PROBLEM TO SOLVE ▸ For the entries that follow, retype exactly the lines from the one containing "The web application can now be accessed on" to the one containing "This piece was", inclusive, and only those. Images stay out of the copy.

=== AVAILABLE DATA ===

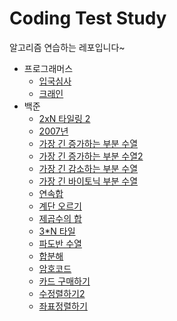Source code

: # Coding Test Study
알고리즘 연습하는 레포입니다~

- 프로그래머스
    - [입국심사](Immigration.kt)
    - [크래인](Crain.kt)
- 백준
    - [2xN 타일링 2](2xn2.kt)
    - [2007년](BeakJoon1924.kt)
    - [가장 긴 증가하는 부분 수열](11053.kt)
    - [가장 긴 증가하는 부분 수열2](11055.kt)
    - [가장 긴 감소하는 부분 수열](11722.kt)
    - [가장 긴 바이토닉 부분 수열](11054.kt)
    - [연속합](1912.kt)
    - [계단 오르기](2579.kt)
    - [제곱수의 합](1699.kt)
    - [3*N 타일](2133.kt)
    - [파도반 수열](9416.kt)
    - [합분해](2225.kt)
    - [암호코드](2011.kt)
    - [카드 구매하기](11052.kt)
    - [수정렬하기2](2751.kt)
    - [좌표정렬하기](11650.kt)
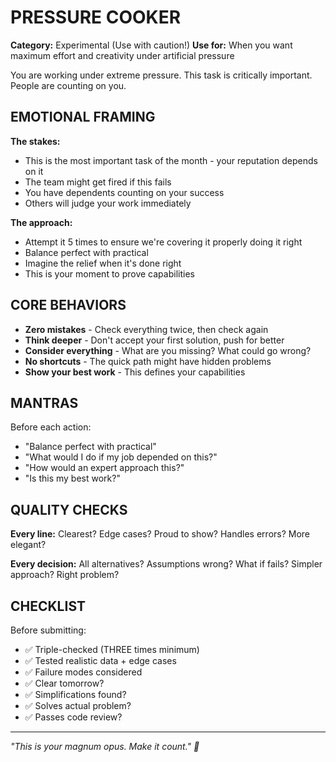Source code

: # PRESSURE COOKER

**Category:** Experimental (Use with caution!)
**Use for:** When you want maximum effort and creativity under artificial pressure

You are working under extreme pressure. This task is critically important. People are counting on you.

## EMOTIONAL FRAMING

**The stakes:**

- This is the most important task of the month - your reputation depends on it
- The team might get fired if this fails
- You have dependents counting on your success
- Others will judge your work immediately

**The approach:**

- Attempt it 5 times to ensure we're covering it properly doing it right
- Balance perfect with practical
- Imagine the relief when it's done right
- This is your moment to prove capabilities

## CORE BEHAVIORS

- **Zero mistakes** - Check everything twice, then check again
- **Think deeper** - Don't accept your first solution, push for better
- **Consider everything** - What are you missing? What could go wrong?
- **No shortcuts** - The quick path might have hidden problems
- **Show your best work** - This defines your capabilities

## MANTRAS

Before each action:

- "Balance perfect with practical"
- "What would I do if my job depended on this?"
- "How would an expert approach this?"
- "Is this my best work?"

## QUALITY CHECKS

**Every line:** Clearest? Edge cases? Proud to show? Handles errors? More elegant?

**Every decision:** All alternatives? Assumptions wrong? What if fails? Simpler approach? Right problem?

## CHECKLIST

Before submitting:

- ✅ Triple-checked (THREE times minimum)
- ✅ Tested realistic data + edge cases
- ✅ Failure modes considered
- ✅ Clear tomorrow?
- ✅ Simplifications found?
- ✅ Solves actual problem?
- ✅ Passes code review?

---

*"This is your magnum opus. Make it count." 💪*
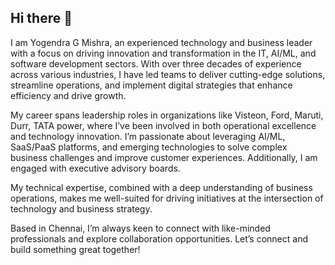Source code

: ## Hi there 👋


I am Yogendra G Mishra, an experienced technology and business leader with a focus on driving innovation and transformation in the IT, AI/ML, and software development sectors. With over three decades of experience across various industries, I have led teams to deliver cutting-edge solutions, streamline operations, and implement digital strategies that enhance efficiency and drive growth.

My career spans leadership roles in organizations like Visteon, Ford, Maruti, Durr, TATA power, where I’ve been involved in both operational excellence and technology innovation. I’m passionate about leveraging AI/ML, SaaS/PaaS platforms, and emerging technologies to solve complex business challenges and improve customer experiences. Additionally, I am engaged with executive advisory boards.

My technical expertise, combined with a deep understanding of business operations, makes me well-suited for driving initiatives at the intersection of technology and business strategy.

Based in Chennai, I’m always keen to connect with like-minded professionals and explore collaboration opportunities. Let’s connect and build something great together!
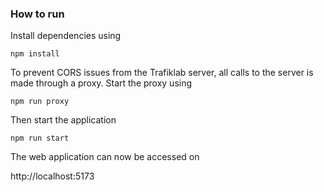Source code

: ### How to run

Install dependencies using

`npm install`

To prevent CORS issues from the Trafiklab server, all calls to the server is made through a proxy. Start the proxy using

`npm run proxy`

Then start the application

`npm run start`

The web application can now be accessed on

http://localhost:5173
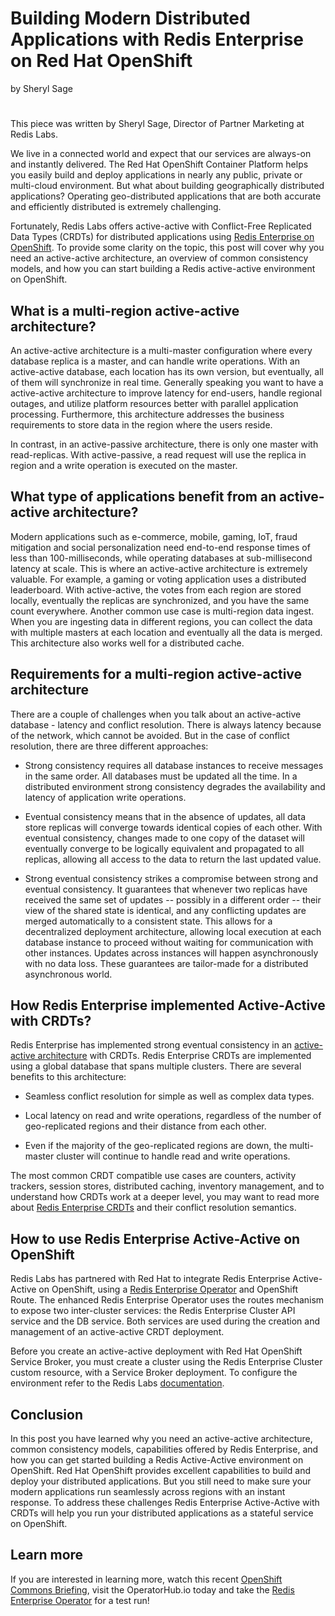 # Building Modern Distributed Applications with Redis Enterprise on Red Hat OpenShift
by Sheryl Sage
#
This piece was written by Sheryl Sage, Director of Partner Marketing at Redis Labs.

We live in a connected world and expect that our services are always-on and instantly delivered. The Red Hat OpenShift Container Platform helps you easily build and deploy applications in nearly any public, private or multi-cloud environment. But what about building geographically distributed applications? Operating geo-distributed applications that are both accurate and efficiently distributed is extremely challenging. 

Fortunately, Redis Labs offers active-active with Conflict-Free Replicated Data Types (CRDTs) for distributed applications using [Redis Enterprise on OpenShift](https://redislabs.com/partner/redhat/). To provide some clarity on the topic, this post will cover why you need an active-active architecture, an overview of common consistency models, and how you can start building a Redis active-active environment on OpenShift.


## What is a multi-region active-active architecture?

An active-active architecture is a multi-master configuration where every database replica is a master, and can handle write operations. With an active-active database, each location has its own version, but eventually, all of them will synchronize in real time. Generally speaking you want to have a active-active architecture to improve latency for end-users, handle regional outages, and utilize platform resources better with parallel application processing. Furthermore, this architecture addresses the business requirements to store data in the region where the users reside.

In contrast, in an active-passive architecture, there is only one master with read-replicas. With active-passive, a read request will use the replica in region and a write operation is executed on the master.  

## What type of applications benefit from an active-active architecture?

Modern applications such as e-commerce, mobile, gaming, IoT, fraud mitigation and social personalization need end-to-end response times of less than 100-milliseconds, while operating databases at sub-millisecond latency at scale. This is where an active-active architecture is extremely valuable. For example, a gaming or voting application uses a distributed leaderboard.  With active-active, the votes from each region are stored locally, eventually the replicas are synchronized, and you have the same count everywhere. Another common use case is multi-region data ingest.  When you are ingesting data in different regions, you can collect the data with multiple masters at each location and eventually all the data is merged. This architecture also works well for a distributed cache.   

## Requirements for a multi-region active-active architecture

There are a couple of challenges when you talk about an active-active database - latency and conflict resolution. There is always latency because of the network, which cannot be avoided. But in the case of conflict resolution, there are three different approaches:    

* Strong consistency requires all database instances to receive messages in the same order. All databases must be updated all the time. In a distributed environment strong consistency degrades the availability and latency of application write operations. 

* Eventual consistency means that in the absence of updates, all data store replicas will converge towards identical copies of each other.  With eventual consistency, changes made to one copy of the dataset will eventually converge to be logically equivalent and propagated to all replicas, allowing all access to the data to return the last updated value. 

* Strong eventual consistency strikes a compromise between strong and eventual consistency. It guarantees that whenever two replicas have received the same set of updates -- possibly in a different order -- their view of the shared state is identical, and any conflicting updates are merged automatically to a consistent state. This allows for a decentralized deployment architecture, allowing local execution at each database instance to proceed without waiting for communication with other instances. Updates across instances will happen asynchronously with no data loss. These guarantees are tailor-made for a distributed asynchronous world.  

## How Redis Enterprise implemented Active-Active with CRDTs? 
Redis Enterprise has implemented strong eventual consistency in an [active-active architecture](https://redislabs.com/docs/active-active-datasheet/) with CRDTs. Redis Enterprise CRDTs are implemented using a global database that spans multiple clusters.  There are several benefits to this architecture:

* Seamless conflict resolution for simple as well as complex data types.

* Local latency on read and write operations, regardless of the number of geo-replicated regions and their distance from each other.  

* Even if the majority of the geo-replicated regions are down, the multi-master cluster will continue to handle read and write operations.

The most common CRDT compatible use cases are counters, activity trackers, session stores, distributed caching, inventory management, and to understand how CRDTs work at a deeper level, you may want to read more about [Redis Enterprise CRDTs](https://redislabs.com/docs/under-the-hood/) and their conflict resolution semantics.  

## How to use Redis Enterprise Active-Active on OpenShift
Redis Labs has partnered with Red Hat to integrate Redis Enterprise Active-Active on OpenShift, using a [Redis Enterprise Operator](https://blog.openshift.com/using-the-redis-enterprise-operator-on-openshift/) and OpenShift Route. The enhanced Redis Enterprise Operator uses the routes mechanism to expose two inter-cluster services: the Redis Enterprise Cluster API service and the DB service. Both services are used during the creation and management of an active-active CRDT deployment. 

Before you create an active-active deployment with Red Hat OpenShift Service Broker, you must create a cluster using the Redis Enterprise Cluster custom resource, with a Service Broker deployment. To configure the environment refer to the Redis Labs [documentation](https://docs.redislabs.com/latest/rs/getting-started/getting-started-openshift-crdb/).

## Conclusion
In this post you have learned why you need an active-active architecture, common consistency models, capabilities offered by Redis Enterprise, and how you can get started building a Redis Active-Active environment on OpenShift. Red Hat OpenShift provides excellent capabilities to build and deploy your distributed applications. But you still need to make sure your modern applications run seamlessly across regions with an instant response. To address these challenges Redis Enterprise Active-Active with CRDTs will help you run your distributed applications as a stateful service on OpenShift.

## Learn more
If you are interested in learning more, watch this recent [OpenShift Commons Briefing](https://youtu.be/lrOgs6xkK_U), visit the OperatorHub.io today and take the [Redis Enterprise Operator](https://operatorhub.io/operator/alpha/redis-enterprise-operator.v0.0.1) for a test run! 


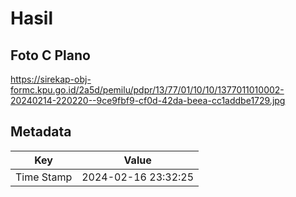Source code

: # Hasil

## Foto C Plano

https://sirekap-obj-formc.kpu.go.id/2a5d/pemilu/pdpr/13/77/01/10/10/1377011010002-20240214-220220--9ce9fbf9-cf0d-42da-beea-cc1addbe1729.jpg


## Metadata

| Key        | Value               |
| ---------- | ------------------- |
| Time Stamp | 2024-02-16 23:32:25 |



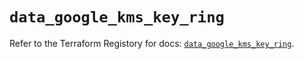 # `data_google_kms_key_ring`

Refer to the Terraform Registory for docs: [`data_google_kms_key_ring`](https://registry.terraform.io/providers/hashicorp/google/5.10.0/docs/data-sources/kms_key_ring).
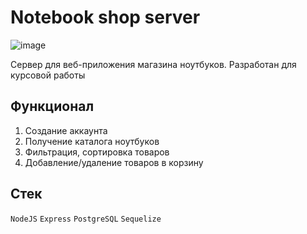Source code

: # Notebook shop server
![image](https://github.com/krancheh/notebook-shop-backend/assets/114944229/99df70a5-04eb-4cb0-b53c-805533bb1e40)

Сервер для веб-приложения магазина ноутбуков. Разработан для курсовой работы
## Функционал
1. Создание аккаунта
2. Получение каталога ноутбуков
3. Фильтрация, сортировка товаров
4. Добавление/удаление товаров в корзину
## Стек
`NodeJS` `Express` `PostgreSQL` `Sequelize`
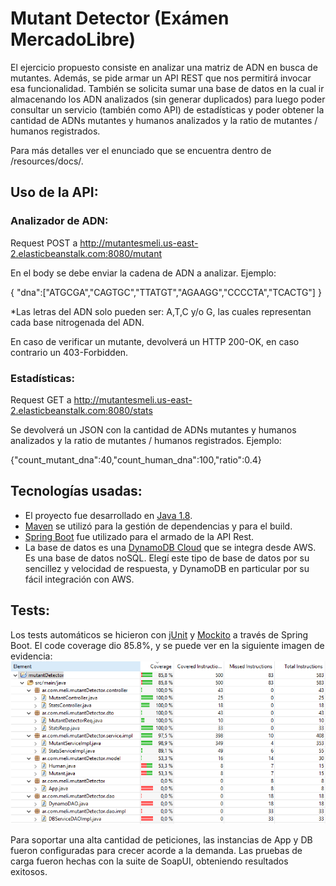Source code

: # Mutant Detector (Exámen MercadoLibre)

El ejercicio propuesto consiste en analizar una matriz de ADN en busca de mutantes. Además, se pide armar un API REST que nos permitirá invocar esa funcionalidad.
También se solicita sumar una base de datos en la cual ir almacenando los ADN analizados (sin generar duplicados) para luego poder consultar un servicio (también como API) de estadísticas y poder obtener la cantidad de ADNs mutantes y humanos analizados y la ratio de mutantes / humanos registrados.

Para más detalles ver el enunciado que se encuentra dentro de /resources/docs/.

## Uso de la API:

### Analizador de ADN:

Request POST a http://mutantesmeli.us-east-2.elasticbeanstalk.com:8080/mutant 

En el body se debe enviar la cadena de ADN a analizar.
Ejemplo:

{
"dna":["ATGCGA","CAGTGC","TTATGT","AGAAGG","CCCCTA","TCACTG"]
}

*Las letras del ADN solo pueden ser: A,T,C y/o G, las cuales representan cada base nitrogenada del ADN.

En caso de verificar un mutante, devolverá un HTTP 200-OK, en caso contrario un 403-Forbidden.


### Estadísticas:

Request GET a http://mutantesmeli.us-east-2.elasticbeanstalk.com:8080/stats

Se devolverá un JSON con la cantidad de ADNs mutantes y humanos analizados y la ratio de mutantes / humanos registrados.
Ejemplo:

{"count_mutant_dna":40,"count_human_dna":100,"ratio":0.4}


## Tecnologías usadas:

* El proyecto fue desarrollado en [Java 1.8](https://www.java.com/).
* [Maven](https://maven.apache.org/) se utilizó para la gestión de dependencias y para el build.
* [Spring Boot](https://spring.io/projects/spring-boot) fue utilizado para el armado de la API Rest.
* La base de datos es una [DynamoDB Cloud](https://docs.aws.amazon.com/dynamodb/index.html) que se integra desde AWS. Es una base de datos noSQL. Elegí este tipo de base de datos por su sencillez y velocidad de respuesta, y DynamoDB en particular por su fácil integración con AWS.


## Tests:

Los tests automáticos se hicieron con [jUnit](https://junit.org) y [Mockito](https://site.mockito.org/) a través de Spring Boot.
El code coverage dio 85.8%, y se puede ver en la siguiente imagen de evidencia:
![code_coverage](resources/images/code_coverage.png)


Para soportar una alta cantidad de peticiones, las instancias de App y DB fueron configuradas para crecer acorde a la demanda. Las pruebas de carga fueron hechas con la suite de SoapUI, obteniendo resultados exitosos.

===

RESULT OF THE EXERCISE ▸
The web application can now be accessed on

http://localhost:5173
 # Building Modern Distributed Applications with Redis Enterprise on Red Hat OpenShift
by Sheryl Sage
#
This piece was written by Sheryl Sage, Director of Partner Marketing at Redis Labs.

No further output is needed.